SUPPLIED DATA Block Start

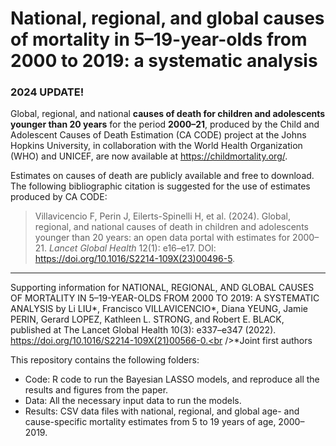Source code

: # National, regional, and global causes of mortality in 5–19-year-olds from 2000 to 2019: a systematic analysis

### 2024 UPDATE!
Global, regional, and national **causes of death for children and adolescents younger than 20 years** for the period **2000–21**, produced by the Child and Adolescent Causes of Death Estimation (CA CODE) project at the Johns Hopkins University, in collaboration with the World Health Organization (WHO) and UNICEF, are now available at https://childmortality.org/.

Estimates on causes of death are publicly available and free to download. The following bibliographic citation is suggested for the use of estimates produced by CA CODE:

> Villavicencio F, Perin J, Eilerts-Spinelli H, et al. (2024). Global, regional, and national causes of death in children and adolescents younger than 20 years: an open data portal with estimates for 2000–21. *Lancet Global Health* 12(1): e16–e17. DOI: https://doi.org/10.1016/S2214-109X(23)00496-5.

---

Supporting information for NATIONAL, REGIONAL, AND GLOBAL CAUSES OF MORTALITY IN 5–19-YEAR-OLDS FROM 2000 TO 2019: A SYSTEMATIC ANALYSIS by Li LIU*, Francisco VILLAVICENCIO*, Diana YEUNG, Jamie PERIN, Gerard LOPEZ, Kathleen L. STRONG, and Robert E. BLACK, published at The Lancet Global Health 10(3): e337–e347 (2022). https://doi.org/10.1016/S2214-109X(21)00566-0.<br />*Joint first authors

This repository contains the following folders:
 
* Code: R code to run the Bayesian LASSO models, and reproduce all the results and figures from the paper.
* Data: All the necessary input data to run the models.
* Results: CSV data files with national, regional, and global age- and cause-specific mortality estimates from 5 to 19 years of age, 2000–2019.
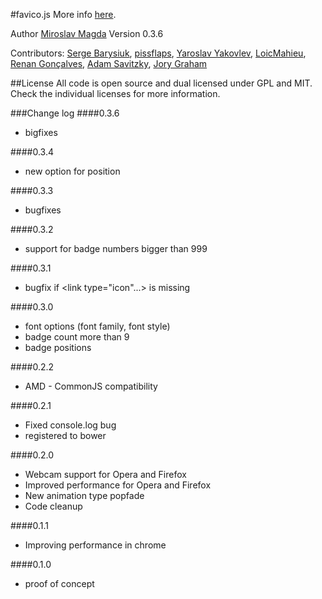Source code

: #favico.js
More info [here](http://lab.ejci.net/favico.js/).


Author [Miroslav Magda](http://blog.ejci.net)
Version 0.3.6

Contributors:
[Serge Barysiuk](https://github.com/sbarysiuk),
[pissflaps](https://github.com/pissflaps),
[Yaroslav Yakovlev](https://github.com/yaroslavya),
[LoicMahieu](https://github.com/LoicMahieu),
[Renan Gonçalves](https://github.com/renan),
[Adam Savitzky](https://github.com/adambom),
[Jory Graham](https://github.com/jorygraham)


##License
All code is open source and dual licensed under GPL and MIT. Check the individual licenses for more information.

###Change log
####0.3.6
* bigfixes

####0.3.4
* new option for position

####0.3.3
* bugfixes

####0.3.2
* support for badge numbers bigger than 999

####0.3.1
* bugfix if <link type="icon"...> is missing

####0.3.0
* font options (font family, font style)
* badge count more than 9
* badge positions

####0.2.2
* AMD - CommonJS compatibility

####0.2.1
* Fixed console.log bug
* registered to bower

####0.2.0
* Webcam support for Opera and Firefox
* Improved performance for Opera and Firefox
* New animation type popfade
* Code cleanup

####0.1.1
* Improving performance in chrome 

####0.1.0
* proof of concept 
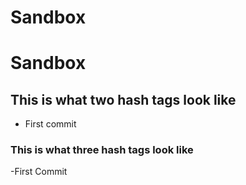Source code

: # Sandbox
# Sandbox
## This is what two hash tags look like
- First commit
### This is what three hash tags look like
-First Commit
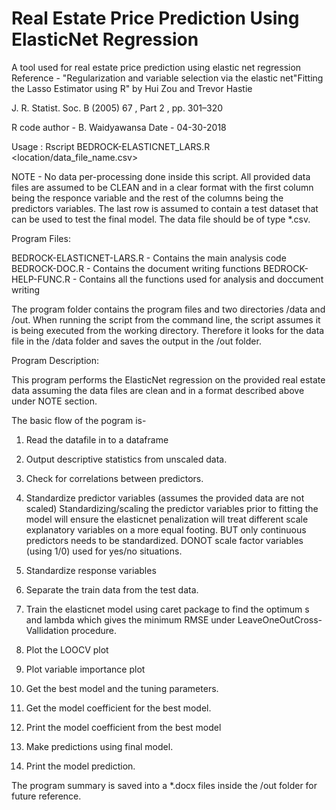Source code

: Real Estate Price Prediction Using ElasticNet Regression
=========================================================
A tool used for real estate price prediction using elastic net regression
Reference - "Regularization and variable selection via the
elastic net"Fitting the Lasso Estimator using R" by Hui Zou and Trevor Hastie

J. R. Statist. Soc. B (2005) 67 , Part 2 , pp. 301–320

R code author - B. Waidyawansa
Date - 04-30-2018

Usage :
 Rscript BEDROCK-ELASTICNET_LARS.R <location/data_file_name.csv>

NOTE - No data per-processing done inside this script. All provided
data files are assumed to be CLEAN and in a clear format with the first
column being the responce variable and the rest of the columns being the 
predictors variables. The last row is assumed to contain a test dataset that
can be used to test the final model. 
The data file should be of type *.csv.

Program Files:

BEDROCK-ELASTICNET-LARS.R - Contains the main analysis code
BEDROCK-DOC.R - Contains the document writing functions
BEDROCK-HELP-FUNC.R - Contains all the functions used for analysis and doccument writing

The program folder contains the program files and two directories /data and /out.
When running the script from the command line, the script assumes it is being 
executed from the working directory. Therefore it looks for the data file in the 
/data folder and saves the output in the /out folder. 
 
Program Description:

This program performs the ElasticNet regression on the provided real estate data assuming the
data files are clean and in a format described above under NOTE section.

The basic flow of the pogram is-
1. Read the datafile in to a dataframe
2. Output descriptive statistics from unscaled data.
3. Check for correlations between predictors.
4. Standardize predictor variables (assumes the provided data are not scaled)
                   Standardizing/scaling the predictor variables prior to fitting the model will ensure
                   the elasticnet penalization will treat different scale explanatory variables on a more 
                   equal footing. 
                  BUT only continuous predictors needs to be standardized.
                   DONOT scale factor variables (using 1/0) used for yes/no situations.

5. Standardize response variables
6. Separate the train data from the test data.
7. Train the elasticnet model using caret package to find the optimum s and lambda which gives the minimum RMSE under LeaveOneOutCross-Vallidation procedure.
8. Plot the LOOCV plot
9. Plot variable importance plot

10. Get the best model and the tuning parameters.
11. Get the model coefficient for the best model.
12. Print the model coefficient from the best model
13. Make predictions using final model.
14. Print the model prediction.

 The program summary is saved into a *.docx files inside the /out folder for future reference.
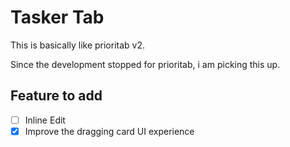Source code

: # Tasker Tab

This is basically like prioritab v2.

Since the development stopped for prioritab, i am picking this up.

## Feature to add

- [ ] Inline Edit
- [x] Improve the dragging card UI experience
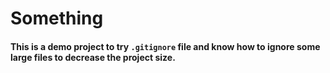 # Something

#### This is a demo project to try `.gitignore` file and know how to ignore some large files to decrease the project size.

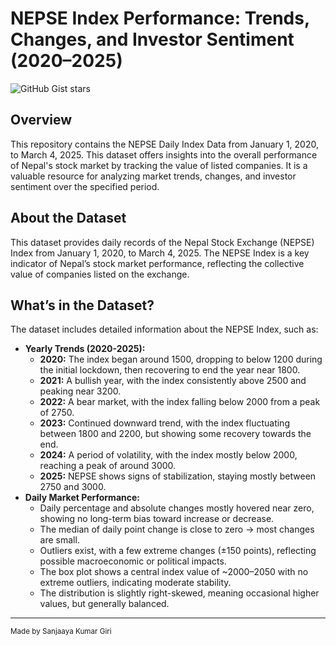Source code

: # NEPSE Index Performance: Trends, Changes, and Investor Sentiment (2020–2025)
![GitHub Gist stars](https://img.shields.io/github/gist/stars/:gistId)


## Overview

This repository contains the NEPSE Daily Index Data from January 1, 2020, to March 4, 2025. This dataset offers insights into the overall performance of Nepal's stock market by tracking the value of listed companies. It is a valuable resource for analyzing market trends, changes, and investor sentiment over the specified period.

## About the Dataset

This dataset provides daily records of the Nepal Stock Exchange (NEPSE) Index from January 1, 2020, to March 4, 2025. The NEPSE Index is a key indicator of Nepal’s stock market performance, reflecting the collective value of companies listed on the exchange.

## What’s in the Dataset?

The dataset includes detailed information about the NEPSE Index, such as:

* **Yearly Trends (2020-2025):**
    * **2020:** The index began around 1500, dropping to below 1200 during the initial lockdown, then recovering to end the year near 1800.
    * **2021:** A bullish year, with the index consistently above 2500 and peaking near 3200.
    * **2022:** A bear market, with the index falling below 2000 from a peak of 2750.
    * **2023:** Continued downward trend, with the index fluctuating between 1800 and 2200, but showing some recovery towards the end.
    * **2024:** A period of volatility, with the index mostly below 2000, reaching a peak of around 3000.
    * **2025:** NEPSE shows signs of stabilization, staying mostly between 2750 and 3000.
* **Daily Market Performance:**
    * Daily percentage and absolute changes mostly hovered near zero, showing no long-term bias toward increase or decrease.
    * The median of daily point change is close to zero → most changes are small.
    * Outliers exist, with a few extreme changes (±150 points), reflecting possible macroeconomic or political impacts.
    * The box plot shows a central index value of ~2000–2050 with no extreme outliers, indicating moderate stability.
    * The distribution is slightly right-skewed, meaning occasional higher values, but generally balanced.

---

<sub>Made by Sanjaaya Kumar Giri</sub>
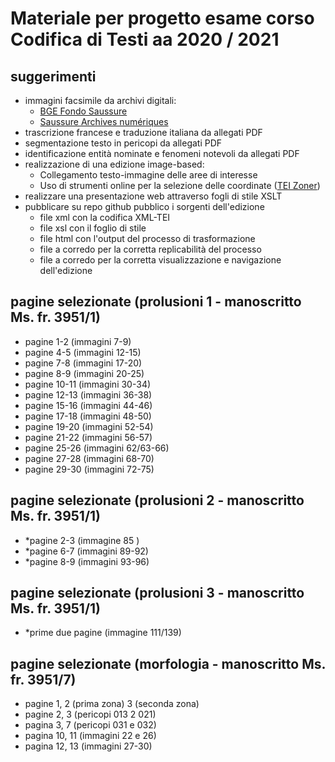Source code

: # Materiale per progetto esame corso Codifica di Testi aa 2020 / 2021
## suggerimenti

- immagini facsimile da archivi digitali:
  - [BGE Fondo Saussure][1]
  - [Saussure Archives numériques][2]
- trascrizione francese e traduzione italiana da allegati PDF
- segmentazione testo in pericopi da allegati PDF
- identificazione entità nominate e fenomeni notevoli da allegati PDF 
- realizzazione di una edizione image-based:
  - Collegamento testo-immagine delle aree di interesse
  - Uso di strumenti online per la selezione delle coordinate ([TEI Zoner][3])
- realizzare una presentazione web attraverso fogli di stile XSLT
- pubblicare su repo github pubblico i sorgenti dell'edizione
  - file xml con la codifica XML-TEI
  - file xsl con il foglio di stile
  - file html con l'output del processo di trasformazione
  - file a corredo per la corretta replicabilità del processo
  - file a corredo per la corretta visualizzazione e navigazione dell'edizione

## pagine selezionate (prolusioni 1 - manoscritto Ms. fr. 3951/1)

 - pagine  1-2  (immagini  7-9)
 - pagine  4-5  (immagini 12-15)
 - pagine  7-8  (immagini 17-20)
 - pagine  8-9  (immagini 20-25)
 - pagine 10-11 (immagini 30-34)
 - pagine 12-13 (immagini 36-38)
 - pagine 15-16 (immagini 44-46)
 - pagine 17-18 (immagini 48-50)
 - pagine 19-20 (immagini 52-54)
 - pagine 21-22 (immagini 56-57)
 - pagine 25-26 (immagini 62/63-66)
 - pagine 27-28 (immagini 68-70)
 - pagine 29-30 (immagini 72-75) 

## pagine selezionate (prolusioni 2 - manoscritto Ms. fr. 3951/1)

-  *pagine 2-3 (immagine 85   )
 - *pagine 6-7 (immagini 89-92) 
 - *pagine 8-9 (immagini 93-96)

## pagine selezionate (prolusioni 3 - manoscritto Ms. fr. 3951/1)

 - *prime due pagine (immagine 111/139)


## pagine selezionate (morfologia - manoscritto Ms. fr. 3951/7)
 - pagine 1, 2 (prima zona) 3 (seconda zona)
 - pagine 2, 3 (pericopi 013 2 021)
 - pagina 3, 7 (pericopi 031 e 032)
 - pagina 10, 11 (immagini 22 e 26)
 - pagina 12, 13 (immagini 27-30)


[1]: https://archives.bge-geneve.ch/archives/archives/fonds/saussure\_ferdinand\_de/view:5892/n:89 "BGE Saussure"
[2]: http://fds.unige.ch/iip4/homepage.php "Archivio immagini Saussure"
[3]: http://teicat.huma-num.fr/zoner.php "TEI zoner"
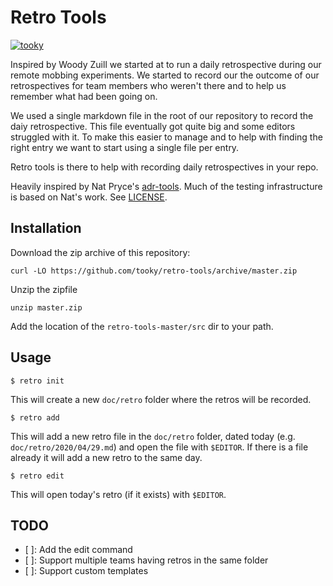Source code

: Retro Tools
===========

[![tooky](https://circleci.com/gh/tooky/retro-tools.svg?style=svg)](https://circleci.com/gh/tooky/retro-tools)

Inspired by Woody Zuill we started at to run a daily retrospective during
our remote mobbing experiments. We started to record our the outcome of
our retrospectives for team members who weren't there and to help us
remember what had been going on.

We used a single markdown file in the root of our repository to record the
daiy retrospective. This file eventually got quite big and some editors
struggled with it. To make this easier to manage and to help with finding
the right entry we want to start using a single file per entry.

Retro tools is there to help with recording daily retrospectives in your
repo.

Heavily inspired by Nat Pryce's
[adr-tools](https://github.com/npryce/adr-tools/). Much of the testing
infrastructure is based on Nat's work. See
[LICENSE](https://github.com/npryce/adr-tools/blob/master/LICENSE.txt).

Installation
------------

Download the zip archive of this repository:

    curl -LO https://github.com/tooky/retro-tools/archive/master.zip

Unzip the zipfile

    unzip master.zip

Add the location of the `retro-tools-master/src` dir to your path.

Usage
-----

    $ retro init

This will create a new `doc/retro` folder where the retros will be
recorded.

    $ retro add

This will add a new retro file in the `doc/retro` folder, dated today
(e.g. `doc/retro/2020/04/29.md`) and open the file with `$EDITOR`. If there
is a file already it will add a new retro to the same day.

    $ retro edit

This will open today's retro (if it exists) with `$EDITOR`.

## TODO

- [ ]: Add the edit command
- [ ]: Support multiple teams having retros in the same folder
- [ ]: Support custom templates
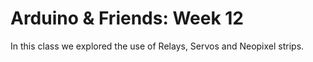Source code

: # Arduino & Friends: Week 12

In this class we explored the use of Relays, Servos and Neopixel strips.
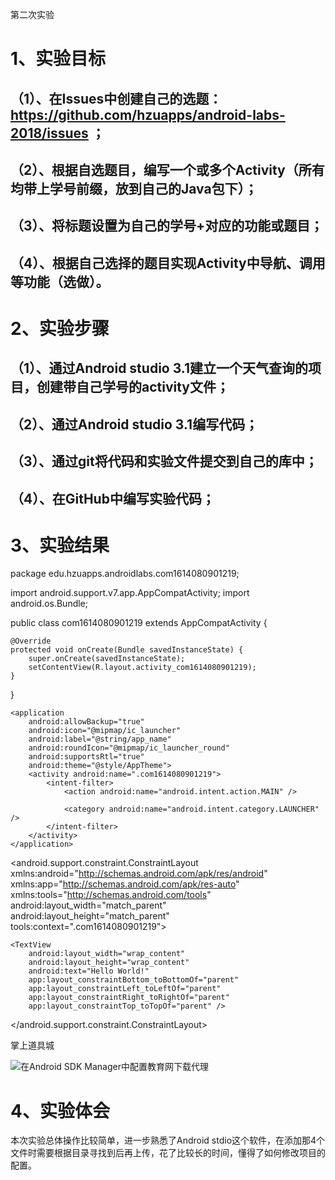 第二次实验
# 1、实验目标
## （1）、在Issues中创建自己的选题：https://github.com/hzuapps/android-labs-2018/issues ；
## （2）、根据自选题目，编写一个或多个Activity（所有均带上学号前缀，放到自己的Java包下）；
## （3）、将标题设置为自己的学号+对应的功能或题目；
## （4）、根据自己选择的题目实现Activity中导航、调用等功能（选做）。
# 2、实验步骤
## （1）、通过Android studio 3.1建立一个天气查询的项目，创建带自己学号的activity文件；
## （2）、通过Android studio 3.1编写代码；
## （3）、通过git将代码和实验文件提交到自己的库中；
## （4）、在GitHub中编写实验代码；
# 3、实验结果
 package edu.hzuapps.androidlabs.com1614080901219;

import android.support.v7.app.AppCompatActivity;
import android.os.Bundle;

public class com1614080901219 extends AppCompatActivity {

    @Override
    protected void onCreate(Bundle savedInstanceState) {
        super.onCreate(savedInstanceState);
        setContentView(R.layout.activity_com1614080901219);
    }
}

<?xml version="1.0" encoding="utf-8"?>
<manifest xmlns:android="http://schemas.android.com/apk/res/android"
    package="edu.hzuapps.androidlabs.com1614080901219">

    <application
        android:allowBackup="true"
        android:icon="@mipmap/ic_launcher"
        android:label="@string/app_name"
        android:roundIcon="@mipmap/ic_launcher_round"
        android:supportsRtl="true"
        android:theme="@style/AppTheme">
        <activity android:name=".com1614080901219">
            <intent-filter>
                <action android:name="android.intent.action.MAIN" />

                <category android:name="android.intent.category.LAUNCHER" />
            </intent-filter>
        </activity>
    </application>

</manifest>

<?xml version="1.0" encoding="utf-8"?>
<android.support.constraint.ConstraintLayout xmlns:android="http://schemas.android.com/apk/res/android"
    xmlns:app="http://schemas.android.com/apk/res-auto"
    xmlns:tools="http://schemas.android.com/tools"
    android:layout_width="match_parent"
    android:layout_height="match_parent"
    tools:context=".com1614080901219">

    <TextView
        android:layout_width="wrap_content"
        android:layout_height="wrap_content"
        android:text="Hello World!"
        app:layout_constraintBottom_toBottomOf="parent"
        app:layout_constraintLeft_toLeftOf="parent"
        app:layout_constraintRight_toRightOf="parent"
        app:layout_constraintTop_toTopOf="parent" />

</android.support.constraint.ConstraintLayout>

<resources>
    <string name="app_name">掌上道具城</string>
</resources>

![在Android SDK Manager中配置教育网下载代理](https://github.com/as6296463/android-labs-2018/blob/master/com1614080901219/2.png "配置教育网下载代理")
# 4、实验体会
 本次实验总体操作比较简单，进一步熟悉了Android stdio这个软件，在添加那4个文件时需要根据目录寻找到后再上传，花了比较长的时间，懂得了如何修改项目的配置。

SUPPLIED DATA Block End

* _PROBLEM_: In the entries above, which lines hold the string "Lancet"? Report all of them.

* _RESULT_:
> Villavicencio F, Perin J, Eilerts-Spinelli H, et al. (2024). Global, regional, and national causes of death in children and adolescents younger than 20 years: an open data portal with estimates for 2000–21. *Lancet Global Health* 12(1): e16–e17. DOI: https://doi.org/10.1016/S2214-109X(23)00496-5.
Supporting information for NATIONAL, REGIONAL, AND GLOBAL CAUSES OF MORTALITY IN 5–19-YEAR-OLDS FROM 2000 TO 2019: A SYSTEMATIC ANALYSIS by Li LIU*, Francisco VILLAVICENCIO*, Diana YEUNG, Jamie PERIN, Gerard LOPEZ, Kathleen L. STRONG, and Robert E. BLACK, published at The Lancet Global Health 10(3): e337–e347 (2022). https://doi.org/10.1016/S2214-109X(21)00566-0.<br />*Joint first authors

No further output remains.